(Data shown Opens)

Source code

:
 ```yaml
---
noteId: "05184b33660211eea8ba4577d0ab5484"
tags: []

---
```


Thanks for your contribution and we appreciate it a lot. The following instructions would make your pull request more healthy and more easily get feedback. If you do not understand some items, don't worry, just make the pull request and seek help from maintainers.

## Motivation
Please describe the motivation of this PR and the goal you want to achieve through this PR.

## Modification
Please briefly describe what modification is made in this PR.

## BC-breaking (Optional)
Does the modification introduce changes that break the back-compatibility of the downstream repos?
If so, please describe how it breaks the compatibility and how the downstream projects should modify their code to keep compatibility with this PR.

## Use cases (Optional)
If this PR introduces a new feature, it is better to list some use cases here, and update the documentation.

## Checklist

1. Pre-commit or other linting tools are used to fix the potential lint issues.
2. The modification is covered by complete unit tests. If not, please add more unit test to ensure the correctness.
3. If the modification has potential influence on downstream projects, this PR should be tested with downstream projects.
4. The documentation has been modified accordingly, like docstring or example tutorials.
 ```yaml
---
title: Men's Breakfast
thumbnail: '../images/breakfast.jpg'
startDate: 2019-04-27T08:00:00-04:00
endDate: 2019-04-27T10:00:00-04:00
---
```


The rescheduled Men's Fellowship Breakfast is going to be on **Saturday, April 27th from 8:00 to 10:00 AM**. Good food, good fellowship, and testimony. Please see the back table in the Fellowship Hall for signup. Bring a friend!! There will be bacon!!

(Data shown Closes)

The data above needs retyping. Reproduce each line exactly.

■ Exercise response:
Source code

:
 ```yaml
---
noteId: "05184b33660211eea8ba4577d0ab5484"
tags: []

---
```


Thanks for your contribution and we appreciate it a lot. The following instructions would make your pull request more healthy and more easily get feedback. If you do not understand some items, don't worry, just make the pull request and seek help from maintainers.

## Motivation
Please describe the motivation of this PR and the goal you want to achieve through this PR.

## Modification
Please briefly describe what modification is made in this PR.

## BC-breaking (Optional)
Does the modification introduce changes that break the back-compatibility of the downstream repos?
If so, please describe how it breaks the compatibility and how the downstream projects should modify their code to keep compatibility with this PR.

## Use cases (Optional)
If this PR introduces a new feature, it is better to list some use cases here, and update the documentation.

## Checklist

1. Pre-commit or other linting tools are used to fix the potential lint issues.
2. The modification is covered by complete unit tests. If not, please add more unit test to ensure the correctness.
3. If the modification has potential influence on downstream projects, this PR should be tested with downstream projects.
4. The documentation has been modified accordingly, like docstring or example tutorials.
 ```yaml
---
title: Men's Breakfast
thumbnail: '../images/breakfast.jpg'
startDate: 2019-04-27T08:00:00-04:00
endDate: 2019-04-27T10:00:00-04:00
---
```


The rescheduled Men's Fellowship Breakfast is going to be on **Saturday, April 27th from 8:00 to 10:00 AM**. Good food, good fellowship, and testimony. Please see the back table in the Fellowship Hall for signup. Bring a friend!! There will be bacon!!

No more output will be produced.